» **Work order**:
Write out each record exactly and skip every image.

-- Information follows --

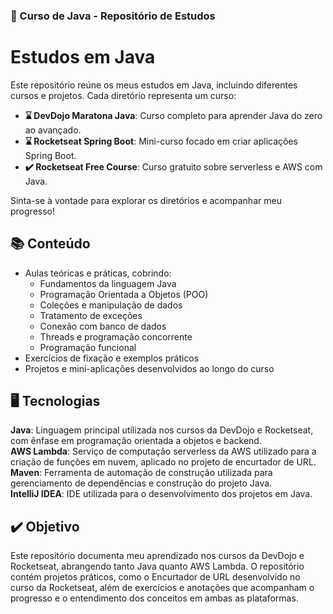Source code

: ### 📖 Curso de Java - Repositório de Estudos

# Estudos em Java

Este repositório reúne os meus estudos em Java, incluindo diferentes cursos e projetos. 
Cada diretório representa um curso:

- **⌛ DevDojo Maratona Java**: Curso completo para aprender Java do zero ao avançado.
- **⌛ Rocketseat Spring Boot**: Mini-curso focado em criar aplicações Spring Boot.
- **✔️ Rocketseat Free Course**: Curso gratuito sobre serverless e AWS com Java.️

Sinta-se à vontade para explorar os diretórios e acompanhar meu progresso!

## 📚 Conteúdo

- Aulas teóricas e práticas, cobrindo:
  - Fundamentos da linguagem Java
  - Programação Orientada a Objetos (POO)
  - Coleções e manipulação de dados
  - Tratamento de exceções
  - Conexão com banco de dados
  - Threads e programação concorrente
  - Programação funcional
- Exercícios de fixação e exemplos práticos
- Projetos e mini-aplicações desenvolvidos ao longo do curso

## 🖥️ Tecnologias

**Java**: Linguagem principal utilizada nos cursos da DevDojo e Rocketseat, com ênfase em programação 
orientada a objetos e backend. <br>
**AWS Lambda**: Serviço de computação serverless da AWS utilizado para a criação de funções em nuvem,
aplicado no projeto de encurtador de URL.<br>
**Maven**: Ferramenta de automação de construção utilizada para gerenciamento de dependências e 
construção do projeto Java.<br>
**IntelliJ IDEA**: IDE utilizada para o desenvolvimento dos projetos em Java.

## ✔️ Objetivo

Este repositório documenta meu aprendizado nos cursos da DevDojo e Rocketseat, abrangendo tanto Java 
quanto AWS Lambda. O repositório contém projetos práticos, como o Encurtador de URL desenvolvido no 
curso da Rocketseat, além de exercícios e anotações que acompanham o progresso e o entendimento dos 
conceitos em ambas as plataformas.
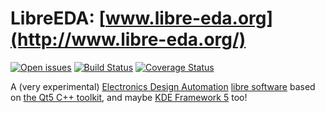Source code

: # LibreEDA: [www.libre-eda.org](http://www.libre-eda.org/)

[![Open issues](https://img.shields.io/github/issues/chgans/LibreEDA.svg)](https://github.com/chgans/LibreEDA/issues)
[![Build Status](https://img.shields.io/travis/chgans/LibreEDA.svg)](https://travis-ci.org/chgans/LibreEDA)
[![Coverage Status](https://img.shields.io/coveralls/chgans/LibreEDA.svg)](https://coveralls.io/r/chgans/LibreEDA)

A (very experimental) [Electronics Design Automation](http://en.wikipedia.org/wiki/Electronic_design_automation)
[libre software](http://en.wikipedia.org/wiki/Free_software) based on
[the Qt5 C++ toolkit](http://www.qt.io), and maybe [KDE Framework 5](http://en.wikipedia.org/wiki/KDE_Frameworks_5) too!
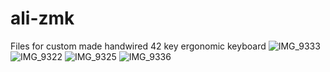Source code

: # ali-zmk
Files for custom made handwired 42 key ergonomic keyboard 
![IMG_9333](https://github.com/user-attachments/assets/4d9a873c-3094-4054-a175-a992810cc661)
![IMG_9322](https://github.com/user-attachments/assets/f2872a11-a982-44c0-9e07-3e0b19715b62)
![IMG_9325](https://github.com/user-attachments/assets/690b5f30-4c62-4fca-846d-f70e7b0139e6)
![IMG_9336](https://github.com/user-attachments/assets/aff12a2f-bc4a-47a6-9e9f-89c7ab4ee2c5)

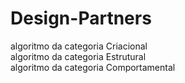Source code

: # Design-Partners

 algoritmo da categoria Criacional <br>
 algoritmo da categoria Estrutural <br>
 algoritmo da categoria Comportamental <br>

-- Information concluded --

» **Answer below**:
Source code

: ### 📖 Curso de Java - Repositório de Estudos

# Estudos em Java

Este repositório reúne os meus estudos em Java, incluindo diferentes cursos e projetos. 
Cada diretório representa um curso:

- **⌛ DevDojo Maratona Java**: Curso completo para aprender Java do zero ao avançado.
- **⌛ Rocketseat Spring Boot**: Mini-curso focado em criar aplicações Spring Boot.
- **✔️ Rocketseat Free Course**: Curso gratuito sobre serverless e AWS com Java.️

Sinta-se à vontade para explorar os diretórios e acompanhar meu progresso!

## 📚 Conteúdo

- Aulas teóricas e práticas, cobrindo:
  - Fundamentos da linguagem Java
  - Programação Orientada a Objetos (POO)
  - Coleções e manipulação de dados
  - Tratamento de exceções
  - Conexão com banco de dados
  - Threads e programação concorrente
  - Programação funcional
- Exercícios de fixação e exemplos práticos
- Projetos e mini-aplicações desenvolvidos ao longo do curso

## 🖥️ Tecnologias

**Java**: Linguagem principal utilizada nos cursos da DevDojo e Rocketseat, com ênfase em programação 
orientada a objetos e backend. <br>
**AWS Lambda**: Serviço de computação serverless da AWS utilizado para a criação de funções em nuvem,
aplicado no projeto de encurtador de URL.<br>
**Maven**: Ferramenta de automação de construção utilizada para gerenciamento de dependências e 
construção do projeto Java.<br>
**IntelliJ IDEA**: IDE utilizada para o desenvolvimento dos projetos em Java.

## ✔️ Objetivo

Este repositório documenta meu aprendizado nos cursos da DevDojo e Rocketseat, abrangendo tanto Java 
quanto AWS Lambda. O repositório contém projetos práticos, como o Encurtador de URL desenvolvido no 
curso da Rocketseat, além de exercícios e anotações que acompanham o progresso e o entendimento dos 
conceitos em ambas as plataformas.
Source code

: # LibreEDA: [www.libre-eda.org](http://www.libre-eda.org/)

[![Open issues](https://img.shields.io/github/issues/chgans/LibreEDA.svg)](https://github.com/chgans/LibreEDA/issues)
[![Build Status](https://img.shields.io/travis/chgans/LibreEDA.svg)](https://travis-ci.org/chgans/LibreEDA)
[![Coverage Status](https://img.shields.io/coveralls/chgans/LibreEDA.svg)](https://coveralls.io/r/chgans/LibreEDA)

A (very experimental) [Electronics Design Automation](http://en.wikipedia.org/wiki/Electronic_design_automation)
[libre software](http://en.wikipedia.org/wiki/Free_software) based on
[the Qt5 C++ toolkit](http://www.qt.io), and maybe [KDE Framework 5](http://en.wikipedia.org/wiki/KDE_Frameworks_5) too!
Source code

: # ali-zmk
Files for custom made handwired 42 key ergonomic keyboard 
![IMG_9333](https://github.com/user-attachments/assets/4d9a873c-3094-4054-a175-a992810cc661)
![IMG_9322](https://github.com/user-attachments/assets/f2872a11-a982-44c0-9e07-3e0b19715b62)
![IMG_9325](https://github.com/user-attachments/assets/690b5f30-4c62-4fca-846d-f70e7b0139e6)
![IMG_9336](https://github.com/user-attachments/assets/aff12a2f-bc4a-47a6-9e9f-89c7ab4ee2c5)

Source code

: # Design-Partners

 algoritmo da categoria Criacional <br>
 algoritmo da categoria Estrutural <br>
 algoritmo da categoria Comportamental <br>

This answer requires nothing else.